Collection entries

----

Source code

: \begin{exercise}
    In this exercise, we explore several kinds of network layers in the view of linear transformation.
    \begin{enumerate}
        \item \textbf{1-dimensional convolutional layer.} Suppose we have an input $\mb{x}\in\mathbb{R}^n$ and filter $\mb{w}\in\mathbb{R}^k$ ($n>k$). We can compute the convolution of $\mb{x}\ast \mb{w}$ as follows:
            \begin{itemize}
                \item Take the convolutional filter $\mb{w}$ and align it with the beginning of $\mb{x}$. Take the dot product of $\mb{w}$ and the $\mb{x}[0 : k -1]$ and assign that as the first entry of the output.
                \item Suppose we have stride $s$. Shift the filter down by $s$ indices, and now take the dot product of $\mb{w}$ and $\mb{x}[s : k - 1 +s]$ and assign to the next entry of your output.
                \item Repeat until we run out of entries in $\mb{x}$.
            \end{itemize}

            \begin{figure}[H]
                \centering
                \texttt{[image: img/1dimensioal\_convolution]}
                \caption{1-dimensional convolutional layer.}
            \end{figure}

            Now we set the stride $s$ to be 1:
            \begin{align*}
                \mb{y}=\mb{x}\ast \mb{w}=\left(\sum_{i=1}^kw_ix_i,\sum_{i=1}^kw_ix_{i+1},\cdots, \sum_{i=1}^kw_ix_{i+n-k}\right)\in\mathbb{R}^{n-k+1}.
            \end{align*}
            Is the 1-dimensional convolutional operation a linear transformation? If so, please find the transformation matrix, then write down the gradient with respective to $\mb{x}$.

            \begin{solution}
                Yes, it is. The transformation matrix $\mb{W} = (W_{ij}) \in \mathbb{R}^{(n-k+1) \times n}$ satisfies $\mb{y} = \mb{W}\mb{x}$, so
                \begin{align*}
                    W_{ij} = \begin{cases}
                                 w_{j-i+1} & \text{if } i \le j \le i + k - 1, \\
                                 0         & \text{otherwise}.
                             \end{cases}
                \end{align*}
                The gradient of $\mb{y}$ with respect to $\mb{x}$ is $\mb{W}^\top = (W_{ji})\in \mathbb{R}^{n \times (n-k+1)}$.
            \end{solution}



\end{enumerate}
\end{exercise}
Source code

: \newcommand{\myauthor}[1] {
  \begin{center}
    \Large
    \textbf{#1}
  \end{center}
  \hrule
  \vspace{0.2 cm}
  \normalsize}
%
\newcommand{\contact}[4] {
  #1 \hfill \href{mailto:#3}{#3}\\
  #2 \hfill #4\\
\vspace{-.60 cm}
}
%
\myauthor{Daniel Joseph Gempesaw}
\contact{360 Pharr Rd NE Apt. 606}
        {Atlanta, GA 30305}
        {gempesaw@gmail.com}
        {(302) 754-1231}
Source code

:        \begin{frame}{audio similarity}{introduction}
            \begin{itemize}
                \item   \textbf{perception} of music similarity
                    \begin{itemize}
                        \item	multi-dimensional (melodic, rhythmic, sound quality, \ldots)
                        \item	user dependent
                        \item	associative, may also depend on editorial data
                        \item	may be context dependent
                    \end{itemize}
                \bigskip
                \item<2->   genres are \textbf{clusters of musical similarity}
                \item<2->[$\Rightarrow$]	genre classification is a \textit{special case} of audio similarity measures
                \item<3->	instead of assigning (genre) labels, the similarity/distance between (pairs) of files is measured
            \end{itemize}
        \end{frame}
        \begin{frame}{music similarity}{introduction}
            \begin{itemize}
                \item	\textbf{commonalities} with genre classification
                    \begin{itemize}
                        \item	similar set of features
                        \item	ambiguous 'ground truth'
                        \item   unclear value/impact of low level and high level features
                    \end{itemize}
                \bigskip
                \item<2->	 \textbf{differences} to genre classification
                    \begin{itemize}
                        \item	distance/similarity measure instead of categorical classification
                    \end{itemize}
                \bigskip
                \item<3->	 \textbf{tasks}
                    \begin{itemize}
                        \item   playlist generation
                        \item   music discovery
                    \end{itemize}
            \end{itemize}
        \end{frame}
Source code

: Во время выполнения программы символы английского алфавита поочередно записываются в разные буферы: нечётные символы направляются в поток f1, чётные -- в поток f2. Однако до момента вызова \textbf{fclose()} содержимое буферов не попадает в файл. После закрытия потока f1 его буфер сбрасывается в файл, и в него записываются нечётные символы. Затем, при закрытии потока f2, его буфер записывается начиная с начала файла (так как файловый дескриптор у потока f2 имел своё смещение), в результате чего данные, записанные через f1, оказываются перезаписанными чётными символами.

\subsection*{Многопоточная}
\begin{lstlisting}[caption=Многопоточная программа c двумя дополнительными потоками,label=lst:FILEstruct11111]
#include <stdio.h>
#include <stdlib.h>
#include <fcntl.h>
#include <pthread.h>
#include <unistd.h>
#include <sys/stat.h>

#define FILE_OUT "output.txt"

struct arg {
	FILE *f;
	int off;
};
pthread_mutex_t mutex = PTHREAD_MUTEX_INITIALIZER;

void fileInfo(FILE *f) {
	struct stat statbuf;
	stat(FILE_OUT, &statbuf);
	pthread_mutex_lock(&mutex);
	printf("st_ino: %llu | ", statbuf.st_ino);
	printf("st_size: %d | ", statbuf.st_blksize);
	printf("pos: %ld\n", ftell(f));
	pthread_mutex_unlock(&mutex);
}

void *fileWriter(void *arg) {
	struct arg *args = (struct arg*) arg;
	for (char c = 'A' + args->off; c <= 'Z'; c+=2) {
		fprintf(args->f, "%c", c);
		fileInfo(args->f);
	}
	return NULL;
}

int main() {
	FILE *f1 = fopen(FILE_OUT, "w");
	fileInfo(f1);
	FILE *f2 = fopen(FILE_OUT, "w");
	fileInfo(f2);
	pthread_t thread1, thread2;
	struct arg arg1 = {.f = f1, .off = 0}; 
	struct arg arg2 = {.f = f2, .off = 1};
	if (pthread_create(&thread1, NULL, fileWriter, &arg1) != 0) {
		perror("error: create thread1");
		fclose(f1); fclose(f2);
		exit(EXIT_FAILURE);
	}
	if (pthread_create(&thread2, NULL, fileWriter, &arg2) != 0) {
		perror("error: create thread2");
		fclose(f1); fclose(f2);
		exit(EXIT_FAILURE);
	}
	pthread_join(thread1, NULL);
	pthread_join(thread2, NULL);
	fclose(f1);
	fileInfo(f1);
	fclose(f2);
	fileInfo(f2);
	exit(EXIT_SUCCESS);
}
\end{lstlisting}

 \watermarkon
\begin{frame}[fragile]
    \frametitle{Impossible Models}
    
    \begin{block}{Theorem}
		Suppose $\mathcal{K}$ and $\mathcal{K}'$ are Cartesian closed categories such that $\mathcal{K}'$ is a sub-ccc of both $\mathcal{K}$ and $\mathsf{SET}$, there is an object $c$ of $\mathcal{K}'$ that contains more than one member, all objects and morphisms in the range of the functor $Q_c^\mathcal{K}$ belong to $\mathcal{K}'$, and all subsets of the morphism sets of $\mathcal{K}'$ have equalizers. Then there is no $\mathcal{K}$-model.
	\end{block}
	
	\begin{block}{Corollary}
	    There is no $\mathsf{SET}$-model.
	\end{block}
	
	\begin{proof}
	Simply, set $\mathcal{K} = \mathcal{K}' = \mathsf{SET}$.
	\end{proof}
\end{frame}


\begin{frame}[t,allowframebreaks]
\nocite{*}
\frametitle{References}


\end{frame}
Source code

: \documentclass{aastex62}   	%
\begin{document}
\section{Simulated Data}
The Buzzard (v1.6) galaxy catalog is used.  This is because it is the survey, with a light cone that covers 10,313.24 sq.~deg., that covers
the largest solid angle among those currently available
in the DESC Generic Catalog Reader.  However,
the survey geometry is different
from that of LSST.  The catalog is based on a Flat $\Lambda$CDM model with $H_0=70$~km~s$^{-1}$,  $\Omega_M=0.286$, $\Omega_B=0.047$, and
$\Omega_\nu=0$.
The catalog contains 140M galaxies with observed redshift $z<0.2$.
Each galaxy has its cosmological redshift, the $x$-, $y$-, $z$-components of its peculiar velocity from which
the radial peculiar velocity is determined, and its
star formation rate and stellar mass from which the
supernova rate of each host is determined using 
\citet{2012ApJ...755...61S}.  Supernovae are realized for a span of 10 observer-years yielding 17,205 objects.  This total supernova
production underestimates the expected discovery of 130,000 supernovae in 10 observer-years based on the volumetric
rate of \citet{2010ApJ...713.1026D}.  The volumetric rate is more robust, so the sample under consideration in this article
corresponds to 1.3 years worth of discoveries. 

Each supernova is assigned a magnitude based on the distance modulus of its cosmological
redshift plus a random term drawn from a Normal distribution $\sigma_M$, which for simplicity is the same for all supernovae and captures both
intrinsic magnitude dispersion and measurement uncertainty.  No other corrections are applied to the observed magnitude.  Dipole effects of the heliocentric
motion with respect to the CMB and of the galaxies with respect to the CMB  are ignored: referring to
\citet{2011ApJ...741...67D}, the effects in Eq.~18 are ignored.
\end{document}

----

> [Exercise description]: An exact copy of the lines above, from the one containing "fileInfo(args->f);" through the one containing "The catalog contains", is the whole of the answer.

> [Response to this task]:
		fileInfo(args->f);
	}
	return NULL;
}

int main() {
	FILE *f1 = fopen(FILE_OUT, "w");
	fileInfo(f1);
	FILE *f2 = fopen(FILE_OUT, "w");
	fileInfo(f2);
	pthread_t thread1, thread2;
	struct arg arg1 = {.f = f1, .off = 0}; 
	struct arg arg2 = {.f = f2, .off = 1};
	if (pthread_create(&thread1, NULL, fileWriter, &arg1) != 0) {
		perror("error: create thread1");
		fclose(f1); fclose(f2);
		exit(EXIT_FAILURE);
	}
	if (pthread_create(&thread2, NULL, fileWriter, &arg2) != 0) {
		perror("error: create thread2");
		fclose(f1); fclose(f2);
		exit(EXIT_FAILURE);
	}
	pthread_join(thread1, NULL);
	pthread_join(thread2, NULL);
	fclose(f1);
	fileInfo(f1);
	fclose(f2);
	fileInfo(f2);
	exit(EXIT_SUCCESS);
}
\end{lstlisting}

 \watermarkon
\begin{frame}[fragile]
    \frametitle{Impossible Models}
    
    \begin{block}{Theorem}
		Suppose $\mathcal{K}$ and $\mathcal{K}'$ are Cartesian closed categories such that $\mathcal{K}'$ is a sub-ccc of both $\mathcal{K}$ and $\mathsf{SET}$, there is an object $c$ of $\mathcal{K}'$ that contains more than one member, all objects and morphisms in the range of the functor $Q_c^\mathcal{K}$ belong to $\mathcal{K}'$, and all subsets of the morphism sets of $\mathcal{K}'$ have equalizers. Then there is no $\mathcal{K}$-model.
	\end{block}
	
	\begin{block}{Corollary}
	    There is no $\mathsf{SET}$-model.
	\end{block}
	
	\begin{proof}
	Simply, set $\mathcal{K} = \mathcal{K}' = \mathsf{SET}$.
	\end{proof}
\end{frame}


\begin{frame}[t,allowframebreaks]
\nocite{*}
\frametitle{References}


\end{frame}
Source code

: \documentclass{aastex62}   	%
\begin{document}
\section{Simulated Data}
The Buzzard (v1.6) galaxy catalog is used.  This is because it is the survey, with a light cone that covers 10,313.24 sq.~deg., that covers
the largest solid angle among those currently available
in the DESC Generic Catalog Reader.  However,
the survey geometry is different
from that of LSST.  The catalog is based on a Flat $\Lambda$CDM model with $H_0=70$~km~s$^{-1}$,  $\Omega_M=0.286$, $\Omega_B=0.047$, and
$\Omega_\nu=0$.
The catalog contains 140M galaxies with observed redshift $z<0.2$.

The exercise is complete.